Records shown Start Marker

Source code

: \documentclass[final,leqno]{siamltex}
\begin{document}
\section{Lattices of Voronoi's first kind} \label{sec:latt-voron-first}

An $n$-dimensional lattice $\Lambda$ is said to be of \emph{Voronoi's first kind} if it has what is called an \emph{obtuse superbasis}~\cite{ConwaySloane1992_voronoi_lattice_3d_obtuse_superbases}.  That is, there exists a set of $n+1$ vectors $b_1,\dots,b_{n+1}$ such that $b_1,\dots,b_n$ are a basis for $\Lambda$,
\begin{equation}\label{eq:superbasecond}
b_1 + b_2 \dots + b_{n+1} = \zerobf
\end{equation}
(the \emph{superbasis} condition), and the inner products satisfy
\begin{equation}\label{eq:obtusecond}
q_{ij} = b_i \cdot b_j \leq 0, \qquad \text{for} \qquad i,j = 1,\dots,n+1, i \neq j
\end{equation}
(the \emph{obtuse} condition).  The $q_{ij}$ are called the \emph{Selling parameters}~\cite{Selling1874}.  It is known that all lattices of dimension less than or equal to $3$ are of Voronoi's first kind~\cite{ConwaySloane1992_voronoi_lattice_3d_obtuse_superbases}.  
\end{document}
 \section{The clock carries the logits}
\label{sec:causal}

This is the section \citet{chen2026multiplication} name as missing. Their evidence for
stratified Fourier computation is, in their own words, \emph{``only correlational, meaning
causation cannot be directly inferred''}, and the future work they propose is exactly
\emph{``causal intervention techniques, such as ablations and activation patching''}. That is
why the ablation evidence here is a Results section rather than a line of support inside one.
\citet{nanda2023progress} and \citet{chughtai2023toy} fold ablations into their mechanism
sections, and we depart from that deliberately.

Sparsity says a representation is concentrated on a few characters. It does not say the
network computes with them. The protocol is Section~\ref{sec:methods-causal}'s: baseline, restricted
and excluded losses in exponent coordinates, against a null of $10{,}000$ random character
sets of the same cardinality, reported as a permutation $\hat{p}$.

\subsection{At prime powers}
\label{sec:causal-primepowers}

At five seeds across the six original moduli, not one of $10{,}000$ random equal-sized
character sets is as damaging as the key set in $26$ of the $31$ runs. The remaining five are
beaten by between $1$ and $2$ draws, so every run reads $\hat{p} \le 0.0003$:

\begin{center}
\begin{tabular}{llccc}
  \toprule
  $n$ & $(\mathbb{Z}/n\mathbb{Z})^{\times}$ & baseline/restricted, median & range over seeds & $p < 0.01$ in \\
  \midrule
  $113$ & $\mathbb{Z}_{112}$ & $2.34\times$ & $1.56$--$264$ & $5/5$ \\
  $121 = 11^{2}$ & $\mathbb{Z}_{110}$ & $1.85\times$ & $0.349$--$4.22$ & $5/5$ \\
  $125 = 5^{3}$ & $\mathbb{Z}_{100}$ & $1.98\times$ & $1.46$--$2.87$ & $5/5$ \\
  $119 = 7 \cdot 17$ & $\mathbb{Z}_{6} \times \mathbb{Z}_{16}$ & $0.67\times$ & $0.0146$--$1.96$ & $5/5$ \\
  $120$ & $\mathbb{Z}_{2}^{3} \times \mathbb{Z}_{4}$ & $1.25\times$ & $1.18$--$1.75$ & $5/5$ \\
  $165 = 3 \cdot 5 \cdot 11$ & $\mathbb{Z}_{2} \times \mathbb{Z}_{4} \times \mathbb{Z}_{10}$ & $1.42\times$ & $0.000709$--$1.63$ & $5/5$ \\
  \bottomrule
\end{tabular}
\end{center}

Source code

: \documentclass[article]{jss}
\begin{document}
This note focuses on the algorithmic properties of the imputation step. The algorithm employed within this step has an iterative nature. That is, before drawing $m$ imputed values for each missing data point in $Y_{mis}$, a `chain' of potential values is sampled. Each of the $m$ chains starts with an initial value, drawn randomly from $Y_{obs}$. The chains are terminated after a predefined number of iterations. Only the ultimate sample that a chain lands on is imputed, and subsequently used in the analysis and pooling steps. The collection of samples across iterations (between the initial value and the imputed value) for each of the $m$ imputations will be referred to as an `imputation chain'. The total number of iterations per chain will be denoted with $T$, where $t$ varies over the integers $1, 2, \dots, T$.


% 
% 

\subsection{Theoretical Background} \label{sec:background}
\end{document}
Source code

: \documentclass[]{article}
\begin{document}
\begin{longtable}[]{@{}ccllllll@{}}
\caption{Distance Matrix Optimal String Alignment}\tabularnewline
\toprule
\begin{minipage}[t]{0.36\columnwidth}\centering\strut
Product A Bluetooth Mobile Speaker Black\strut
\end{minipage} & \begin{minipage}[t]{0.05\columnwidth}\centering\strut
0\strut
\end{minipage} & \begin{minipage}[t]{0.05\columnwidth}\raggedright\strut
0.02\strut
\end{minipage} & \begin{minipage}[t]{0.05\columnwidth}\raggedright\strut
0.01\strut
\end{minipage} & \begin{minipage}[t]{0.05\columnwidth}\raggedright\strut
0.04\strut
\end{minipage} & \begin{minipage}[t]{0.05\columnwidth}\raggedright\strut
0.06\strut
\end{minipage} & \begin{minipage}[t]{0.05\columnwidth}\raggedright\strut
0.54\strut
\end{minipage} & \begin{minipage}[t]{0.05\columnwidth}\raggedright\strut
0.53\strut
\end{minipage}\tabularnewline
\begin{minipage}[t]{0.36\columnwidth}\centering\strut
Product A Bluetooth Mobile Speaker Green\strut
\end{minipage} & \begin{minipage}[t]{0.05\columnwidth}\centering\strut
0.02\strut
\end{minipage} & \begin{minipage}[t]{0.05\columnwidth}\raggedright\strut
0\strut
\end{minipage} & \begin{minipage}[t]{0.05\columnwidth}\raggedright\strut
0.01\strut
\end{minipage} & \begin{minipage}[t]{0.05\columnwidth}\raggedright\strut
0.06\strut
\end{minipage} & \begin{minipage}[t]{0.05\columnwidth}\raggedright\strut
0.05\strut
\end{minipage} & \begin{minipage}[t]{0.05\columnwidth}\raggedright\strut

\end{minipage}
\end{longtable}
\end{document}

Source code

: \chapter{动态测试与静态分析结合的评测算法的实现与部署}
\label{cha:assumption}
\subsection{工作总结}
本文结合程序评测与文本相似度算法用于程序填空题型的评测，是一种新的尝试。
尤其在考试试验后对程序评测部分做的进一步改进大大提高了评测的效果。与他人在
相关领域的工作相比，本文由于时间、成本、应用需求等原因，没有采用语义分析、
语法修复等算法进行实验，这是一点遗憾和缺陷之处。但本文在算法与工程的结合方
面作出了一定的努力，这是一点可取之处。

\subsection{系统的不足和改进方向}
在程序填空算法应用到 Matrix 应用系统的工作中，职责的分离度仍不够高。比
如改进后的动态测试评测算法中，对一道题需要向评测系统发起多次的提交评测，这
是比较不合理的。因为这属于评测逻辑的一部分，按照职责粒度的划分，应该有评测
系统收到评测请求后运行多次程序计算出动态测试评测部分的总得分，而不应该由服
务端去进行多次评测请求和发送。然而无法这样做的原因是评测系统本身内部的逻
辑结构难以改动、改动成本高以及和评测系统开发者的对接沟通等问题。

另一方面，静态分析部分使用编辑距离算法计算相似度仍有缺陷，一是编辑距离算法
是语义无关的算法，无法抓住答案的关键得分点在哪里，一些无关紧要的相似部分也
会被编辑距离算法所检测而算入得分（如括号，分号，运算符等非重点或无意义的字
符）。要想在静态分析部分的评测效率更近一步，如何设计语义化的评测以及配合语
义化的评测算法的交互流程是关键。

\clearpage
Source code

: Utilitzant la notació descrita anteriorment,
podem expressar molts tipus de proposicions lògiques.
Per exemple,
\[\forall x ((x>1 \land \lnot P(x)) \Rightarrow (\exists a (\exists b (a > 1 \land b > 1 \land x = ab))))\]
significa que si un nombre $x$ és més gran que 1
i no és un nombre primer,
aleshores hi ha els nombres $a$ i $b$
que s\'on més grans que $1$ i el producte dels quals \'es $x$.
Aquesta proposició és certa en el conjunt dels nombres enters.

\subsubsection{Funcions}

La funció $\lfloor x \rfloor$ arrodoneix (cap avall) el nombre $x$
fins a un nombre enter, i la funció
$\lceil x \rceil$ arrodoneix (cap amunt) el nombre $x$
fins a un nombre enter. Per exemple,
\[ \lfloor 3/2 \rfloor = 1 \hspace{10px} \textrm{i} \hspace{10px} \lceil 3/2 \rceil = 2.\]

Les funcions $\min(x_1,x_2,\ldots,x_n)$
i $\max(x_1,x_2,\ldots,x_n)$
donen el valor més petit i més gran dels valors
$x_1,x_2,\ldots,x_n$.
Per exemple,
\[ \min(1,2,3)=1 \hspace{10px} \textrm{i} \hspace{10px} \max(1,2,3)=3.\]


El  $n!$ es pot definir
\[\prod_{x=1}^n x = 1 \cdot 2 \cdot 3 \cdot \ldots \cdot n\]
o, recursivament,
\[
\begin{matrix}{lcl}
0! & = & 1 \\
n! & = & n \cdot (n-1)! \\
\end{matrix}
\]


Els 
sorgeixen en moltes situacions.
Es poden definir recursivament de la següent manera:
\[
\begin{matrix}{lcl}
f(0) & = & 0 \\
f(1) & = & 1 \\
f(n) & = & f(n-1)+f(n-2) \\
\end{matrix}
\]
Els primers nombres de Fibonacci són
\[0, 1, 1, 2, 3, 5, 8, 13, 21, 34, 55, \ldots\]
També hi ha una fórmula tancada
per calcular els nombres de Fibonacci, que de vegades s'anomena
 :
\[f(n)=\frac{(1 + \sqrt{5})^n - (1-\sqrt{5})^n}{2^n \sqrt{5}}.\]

Records shown End Marker

**What is being asked:**
Each line of the listing that contains the word "arrodoneix" must be copied.

**Response for this exercise:**
La funció $\lfloor x \rfloor$ arrodoneix (cap avall) el nombre $x$
$\lceil x \rceil$ arrodoneix (cap amunt) el nombre $x$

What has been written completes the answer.